Her memoir "Wild: From Lost to Found on the Pacific Crest Trail" (Vintage, 2013) chronicled her unusual way of handling this crossroads: The novice backpacker decided to walk the 1,100 miles of the rugged Pacific Coast Trail (PCT), from California to Oregon, to try to reassemble her broken self. Strayed did the seemingly impossible in "Wild": She turned a 94-day hike into a hard-to-put-down book, combining the mundane details of packing a backpack with rapturous descriptions of the PCT and long jags of self-reflection.
Witherspoon "Strayed"
Without her gorgeous prose to guide the viewer, Vallée ("Dallas Buyers Club") creates a narrative that stitches together flashbacks, haunting clips of music, Witherspoon's voiceover of her character's thoughts and memories, and real-time experiences Strayed had on the trail. Those experiences include near-death from dehydration, encounters with a rattlesnake as well as some yahoos straight out of "Deliverance” and meetups with random people on the trail.

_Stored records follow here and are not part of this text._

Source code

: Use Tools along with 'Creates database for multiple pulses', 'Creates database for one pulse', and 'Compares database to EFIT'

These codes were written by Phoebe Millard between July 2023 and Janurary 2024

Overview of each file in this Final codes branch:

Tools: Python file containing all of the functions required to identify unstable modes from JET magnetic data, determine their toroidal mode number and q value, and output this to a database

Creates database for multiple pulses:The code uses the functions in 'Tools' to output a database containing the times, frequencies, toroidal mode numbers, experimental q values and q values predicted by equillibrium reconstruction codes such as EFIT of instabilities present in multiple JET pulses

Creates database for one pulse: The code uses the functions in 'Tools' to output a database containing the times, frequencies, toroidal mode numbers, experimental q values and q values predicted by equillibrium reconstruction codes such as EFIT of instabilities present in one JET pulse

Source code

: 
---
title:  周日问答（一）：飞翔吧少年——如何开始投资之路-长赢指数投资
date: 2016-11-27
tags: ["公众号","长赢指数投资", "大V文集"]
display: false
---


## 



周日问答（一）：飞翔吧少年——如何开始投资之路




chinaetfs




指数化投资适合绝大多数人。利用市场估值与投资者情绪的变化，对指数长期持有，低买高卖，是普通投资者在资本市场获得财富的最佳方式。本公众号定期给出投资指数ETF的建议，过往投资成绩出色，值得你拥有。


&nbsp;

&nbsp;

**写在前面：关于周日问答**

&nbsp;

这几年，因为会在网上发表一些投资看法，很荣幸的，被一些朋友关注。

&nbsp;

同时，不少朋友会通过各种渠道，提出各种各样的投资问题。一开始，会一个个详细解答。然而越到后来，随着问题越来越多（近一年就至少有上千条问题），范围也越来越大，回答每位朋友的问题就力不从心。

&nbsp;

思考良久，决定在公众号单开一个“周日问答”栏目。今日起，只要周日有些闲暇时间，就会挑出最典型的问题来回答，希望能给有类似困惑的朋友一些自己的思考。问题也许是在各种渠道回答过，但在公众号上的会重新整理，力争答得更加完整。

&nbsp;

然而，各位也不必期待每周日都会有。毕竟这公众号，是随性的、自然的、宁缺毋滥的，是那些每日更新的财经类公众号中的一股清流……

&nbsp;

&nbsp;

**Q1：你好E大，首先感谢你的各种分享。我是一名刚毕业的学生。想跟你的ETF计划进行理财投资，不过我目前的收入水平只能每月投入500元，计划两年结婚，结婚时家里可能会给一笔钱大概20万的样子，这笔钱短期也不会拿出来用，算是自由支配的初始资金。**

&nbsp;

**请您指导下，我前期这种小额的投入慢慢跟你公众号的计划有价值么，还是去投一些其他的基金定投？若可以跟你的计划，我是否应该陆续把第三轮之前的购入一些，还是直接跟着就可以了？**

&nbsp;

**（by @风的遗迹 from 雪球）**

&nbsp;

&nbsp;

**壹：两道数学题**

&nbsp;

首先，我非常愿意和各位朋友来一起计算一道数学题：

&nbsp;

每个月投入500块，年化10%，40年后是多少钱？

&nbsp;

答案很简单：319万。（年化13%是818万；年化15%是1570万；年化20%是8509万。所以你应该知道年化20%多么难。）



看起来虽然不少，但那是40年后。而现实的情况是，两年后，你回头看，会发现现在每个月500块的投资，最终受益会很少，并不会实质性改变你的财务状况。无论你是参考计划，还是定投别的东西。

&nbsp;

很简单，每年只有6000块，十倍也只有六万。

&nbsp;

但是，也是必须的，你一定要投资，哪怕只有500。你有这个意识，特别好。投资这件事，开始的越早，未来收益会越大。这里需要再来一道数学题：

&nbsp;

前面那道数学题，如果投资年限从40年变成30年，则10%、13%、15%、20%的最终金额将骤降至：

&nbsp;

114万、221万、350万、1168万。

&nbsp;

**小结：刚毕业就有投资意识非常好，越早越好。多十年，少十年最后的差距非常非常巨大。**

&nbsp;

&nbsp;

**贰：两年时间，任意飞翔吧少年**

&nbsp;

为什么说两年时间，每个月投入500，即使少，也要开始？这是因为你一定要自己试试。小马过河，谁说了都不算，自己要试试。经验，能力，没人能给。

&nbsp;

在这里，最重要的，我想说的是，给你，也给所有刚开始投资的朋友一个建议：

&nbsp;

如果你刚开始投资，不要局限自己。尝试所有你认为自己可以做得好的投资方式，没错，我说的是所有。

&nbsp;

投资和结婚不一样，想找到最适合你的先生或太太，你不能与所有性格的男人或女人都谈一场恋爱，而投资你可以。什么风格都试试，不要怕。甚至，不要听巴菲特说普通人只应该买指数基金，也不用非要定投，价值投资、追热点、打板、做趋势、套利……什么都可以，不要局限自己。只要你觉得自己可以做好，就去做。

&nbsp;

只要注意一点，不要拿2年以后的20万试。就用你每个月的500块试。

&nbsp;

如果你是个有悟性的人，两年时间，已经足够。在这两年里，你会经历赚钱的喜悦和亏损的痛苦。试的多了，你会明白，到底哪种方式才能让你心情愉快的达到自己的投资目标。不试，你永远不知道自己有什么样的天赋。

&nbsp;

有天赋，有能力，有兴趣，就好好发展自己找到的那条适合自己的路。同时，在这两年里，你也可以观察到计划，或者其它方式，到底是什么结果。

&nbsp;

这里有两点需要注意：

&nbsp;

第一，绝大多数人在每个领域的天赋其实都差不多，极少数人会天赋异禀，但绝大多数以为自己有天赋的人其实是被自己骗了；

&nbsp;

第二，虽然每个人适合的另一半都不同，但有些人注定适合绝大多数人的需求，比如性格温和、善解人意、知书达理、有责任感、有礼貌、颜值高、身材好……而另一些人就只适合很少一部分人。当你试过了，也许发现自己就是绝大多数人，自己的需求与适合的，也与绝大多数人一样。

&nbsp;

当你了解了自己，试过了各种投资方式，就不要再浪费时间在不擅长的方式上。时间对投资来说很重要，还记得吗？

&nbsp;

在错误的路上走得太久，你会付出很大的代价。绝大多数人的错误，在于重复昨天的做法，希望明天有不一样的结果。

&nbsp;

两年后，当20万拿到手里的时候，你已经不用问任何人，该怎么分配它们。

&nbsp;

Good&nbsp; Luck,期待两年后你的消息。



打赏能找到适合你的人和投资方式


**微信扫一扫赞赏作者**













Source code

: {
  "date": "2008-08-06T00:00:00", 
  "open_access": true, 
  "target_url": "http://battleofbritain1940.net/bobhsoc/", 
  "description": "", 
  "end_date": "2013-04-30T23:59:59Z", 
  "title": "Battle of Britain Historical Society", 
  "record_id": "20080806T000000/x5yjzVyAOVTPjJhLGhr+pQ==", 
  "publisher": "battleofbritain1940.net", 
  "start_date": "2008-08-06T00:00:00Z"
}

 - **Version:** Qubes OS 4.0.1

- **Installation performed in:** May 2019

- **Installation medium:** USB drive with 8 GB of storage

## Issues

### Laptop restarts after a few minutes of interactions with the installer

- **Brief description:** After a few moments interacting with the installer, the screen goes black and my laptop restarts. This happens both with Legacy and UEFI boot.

But it's her mother Bobbi (Laura Dern) who is the center of “Wild.” The recurring character, who Strayed calls "the love of my life," haunts Strayed's memories and thoughts and serves as the conventional female counterpoint to Strayed's unconventional rebel. "I was always a mother or wife," Bobbi tells her daughter after her cancer diagnosis, "never in the driver's seat of my own life."
Not Your Mother's "Eat Pray Love"
It’s her death that sends Strayed into a tailspin of self-destruction, and not since Witherspoon’s performance as a juvenile delinquent in the campy “Freeway” nearly two decades ago has she played such a wayward woman -- hanging out in heroin dens shooting up with scrawny derelicts, having sex with customers in an alleyway outside the diner where she waitresses, and liberally using her favorite four-letter word, f---.
Elizabeth Gilbert's bourgie "Eat Pray Love," this is not.
"I'm going to walk myself into the woman I told my mother I would be," Strayed tells a friend at the beginning of “Wild” after she discovers she's pregnant, the last disaster to befall her self-destructive life. "I'm going to put myself in the way of beauty." In other words, she’s going to live a life that is both a tribute to and a departure from the life of the woman who raised her.
Not Only For Women
Although the film has a female character on a conventionally male journey of self-discovery, Strayed told the New York Times in an interview with her and "Gone Girl" author Gillian Flynn that she thinks audiences need to move beyond the idea that certain stories were gendered.
“I was so mindful that I had not written a book for women,” Strayed said. “I think the death of us would be if our films or our books were interpreted in this kind of ‘You go, girl’ thing. And I think the last frontier for women is to say we are fully human, which means that our stories are as relevant to men as they are to women.”
It remains to be seen if “Wild” is a film men will go see in large numbers, but Strayed, Vallée and Witherspoon, who optioned both "Gone Girl" and “Wild,” no doubt hope it sees the success the the movie adaptation of “Gone Girl” has had in theaters: The David Fincher-directed film has already made more than $300 million worldwide.